This week Ian Hameroff, director of security research at Computer Associates, points out that virus writers are doing nothing new, and that users are still falling for the same old tricks.
Most computer virus creators are not original. As with Hollywood film executives they go with what works and then make a sequel.
One of the recent variations of the Yaha virus illustrates this practice. Win32.Yaha.K is the eleventh instalment of the virus series originally found in the wild in February 2002, and is by no means the last.
In just the past few weeks, the antivirus community has identified two more: Yaha.L and Yaha.M.
The existence of more than 10 sequels to Yaha should not excessively worry web users, especially when you consider that antivirus researchers have tracked more then 30 variants of the infamous 'Iloveyou' virus since the first outbreak back in May 2000.
What is more alarming is the continued similarity in the characteristics of Yaha (and most other current virus threats) to previous attacks, and the fact that too many computer users continue to fall victim to it.
How many times does it take before we learn to stop blindly touching the internet version of a blazing hot stove?
I often find myself screaming at computer screens, as one often does at the cinema when the foolish college co-ed walks right into the clutches of a trap set by the film's villain, when computer users are enticed by the classic virus propagation method of social engineering.

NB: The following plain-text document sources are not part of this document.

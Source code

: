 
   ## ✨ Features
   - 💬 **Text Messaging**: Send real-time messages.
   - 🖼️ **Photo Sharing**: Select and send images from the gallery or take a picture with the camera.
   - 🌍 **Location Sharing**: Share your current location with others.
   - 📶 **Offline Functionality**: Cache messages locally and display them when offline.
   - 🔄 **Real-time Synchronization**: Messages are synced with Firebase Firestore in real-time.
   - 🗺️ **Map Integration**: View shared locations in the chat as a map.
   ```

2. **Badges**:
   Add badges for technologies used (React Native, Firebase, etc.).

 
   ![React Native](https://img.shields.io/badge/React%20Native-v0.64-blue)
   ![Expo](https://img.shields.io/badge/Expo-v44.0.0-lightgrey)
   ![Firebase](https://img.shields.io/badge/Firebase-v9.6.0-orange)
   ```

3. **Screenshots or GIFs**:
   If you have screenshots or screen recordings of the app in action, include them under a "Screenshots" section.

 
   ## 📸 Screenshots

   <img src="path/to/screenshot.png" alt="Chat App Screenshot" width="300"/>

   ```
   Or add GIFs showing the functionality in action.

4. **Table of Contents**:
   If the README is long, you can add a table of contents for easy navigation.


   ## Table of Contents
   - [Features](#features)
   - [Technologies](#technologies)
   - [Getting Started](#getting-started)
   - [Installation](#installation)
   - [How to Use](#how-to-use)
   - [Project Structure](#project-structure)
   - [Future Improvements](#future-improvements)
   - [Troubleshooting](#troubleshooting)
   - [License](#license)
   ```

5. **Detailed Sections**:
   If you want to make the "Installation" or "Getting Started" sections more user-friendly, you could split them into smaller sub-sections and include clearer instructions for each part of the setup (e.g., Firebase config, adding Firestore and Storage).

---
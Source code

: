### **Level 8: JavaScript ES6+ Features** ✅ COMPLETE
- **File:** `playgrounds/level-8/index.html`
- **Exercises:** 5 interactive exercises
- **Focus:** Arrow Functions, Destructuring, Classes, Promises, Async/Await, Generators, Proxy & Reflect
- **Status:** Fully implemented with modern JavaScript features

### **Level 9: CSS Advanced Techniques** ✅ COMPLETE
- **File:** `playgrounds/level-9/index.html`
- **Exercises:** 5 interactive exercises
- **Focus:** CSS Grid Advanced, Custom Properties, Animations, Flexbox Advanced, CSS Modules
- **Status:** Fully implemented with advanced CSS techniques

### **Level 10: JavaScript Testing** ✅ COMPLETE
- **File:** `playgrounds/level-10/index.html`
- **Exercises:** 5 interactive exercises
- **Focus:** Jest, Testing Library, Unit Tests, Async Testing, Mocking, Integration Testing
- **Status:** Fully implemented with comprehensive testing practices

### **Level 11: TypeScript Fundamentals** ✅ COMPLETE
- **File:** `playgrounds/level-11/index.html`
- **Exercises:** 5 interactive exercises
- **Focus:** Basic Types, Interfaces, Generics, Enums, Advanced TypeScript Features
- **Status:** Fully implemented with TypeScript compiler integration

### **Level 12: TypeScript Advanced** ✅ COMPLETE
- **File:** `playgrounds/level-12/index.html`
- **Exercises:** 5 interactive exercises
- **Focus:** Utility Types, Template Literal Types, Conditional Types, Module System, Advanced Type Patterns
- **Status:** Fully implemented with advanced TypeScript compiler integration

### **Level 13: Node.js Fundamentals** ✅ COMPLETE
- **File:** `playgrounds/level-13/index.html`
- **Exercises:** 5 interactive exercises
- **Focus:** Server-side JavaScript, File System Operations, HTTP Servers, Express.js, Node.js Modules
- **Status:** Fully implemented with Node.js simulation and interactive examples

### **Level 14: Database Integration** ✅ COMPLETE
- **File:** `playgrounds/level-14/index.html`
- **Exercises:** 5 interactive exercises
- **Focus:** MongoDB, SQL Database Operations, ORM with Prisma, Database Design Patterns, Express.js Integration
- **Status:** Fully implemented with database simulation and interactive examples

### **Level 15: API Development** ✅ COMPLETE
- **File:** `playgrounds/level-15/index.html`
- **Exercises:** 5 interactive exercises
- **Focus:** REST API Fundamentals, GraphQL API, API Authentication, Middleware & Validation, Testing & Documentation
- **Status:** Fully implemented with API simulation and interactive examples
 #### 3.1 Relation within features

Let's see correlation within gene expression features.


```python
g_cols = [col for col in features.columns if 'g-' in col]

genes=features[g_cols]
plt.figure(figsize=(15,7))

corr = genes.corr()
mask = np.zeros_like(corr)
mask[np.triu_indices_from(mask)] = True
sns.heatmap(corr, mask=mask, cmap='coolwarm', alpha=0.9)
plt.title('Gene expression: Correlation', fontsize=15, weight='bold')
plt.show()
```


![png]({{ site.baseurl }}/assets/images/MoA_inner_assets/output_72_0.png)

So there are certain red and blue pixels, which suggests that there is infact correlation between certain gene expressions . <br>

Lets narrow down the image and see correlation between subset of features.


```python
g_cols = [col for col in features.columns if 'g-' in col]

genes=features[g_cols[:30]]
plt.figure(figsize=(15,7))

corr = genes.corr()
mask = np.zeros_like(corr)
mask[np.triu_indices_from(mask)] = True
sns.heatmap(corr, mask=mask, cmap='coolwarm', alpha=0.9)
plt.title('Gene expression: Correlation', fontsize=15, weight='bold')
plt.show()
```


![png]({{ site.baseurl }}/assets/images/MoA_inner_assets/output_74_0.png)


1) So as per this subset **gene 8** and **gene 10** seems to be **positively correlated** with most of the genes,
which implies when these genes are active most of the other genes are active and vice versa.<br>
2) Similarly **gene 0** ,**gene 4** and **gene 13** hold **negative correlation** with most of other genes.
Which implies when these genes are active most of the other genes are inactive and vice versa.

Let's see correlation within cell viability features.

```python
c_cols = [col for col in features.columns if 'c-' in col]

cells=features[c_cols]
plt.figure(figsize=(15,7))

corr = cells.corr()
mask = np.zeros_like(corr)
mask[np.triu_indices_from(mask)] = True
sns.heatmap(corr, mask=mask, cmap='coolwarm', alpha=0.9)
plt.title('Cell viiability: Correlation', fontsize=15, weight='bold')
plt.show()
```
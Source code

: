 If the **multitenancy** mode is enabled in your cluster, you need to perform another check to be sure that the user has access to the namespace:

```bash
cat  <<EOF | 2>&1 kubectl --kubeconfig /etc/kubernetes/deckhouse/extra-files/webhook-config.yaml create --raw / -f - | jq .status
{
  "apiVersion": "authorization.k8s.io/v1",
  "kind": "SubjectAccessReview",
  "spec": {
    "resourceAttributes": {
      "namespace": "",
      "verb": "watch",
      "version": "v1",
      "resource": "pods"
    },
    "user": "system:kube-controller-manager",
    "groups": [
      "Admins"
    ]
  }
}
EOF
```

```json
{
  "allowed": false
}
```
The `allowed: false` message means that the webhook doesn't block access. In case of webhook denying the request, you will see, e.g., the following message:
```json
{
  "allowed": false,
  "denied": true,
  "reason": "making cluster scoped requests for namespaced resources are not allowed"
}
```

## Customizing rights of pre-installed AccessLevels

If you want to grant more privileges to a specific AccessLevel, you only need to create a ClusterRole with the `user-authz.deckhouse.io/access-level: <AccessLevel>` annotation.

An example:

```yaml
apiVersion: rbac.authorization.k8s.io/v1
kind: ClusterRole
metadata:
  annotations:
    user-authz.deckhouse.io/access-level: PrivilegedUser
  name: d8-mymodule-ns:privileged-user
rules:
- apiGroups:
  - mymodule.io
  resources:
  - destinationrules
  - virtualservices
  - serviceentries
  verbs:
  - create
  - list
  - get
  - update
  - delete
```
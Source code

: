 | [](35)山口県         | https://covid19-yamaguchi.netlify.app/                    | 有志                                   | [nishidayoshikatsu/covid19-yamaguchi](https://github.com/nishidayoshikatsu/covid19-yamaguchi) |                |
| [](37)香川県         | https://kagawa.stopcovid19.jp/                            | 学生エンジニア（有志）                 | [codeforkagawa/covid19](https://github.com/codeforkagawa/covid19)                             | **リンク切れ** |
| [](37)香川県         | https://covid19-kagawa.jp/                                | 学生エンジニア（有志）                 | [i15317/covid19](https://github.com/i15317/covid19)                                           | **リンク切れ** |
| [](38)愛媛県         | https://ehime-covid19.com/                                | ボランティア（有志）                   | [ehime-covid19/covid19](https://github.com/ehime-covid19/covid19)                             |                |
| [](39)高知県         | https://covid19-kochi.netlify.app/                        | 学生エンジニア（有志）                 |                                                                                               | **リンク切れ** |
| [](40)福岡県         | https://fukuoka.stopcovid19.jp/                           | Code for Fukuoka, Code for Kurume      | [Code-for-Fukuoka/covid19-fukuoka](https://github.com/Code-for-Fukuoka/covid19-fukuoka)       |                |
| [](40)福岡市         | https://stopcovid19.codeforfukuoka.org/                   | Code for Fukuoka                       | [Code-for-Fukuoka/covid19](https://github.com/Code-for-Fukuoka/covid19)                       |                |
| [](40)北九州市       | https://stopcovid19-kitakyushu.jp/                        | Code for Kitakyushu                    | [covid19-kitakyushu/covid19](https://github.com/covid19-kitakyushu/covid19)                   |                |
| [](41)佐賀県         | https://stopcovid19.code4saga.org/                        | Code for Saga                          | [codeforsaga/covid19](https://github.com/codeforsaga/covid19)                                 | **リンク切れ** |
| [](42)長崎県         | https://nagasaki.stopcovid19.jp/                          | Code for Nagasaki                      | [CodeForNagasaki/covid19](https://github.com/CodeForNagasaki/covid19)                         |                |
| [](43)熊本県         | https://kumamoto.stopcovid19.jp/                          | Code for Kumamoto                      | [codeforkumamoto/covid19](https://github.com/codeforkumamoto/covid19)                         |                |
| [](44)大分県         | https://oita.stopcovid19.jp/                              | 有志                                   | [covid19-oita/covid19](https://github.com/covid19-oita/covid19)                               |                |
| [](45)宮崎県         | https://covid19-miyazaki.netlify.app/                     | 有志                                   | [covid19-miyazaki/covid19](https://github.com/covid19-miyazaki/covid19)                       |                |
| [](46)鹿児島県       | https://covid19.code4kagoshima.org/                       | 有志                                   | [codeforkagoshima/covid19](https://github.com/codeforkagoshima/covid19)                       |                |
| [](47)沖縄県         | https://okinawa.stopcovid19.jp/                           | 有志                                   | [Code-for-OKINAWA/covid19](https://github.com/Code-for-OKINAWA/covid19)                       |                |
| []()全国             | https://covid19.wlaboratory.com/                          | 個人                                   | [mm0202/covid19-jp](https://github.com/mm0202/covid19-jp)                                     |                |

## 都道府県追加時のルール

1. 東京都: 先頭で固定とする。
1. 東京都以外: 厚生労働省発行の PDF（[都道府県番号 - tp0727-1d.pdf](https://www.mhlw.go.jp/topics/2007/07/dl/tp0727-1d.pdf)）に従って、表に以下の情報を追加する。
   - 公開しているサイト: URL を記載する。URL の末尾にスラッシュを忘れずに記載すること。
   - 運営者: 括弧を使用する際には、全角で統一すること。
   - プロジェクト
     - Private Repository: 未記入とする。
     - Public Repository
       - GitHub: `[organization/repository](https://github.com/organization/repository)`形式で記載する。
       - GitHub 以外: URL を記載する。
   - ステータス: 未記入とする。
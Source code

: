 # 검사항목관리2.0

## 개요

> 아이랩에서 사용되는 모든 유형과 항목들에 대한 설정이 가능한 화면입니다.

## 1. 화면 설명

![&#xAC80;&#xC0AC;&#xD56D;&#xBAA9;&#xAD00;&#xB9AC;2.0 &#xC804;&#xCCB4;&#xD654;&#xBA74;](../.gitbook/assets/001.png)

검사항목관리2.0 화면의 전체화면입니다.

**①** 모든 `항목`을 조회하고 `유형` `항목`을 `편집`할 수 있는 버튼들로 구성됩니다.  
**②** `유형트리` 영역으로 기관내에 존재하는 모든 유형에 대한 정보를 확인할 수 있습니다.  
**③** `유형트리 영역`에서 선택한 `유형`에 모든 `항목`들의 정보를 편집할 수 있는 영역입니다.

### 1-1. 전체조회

The Yaha.K virus arrives as an email with one of several subject headings including offers of free money, romance or the opportunity to learn the magic of SQL programming.
The message body closely mirrors spam, another cyber-menace, suggesting to the recipient that they have been specially selected to try a new product or that a new friendship is on the horizon.
The normal knee-jerk response to this spam type message should be the fast track to the Recycling Bin. But no such luck.
The bamboozled computer user double-clicks on the attachment unleashing the payload and spreading Yaha to other potential victims.
The techniques utilised in this Yaha sequel are neither new nor overly innovative, but are still successful enough to warrant their application yet again.
The lesson here is that, until computer users do the equivalent of not going to the cinema to see a terrible sequel of a movie, virus creators will continue to release malware that is as original as the plot to a James Bond movie and just as effective in stacking up victims.
All computer users must adopt a few basic, common sense habits to protect themselves. They should be immediately wary of any email message harbouring an unsolicited attachment, even if it appears to be from a trusted source.
A quick email back to the sender could immediately dispel or confirm that the message contains a virus.
Also, a trip to one of the many security vendor virus encyclopaedia sites or an internet search engine will help uncover the true nature of the unexpected message.
Lastly, all computer users need to run and update an antivirus solution as well as install a desktop firewall. With these practical precautions in place, computer users will find their odds of being infected significantly reduced.
To many these steps may appear elementary, but the facts clearly show that not enough users are practising them. Otherwise, Yaha.K would not exist and I would not be writing this article.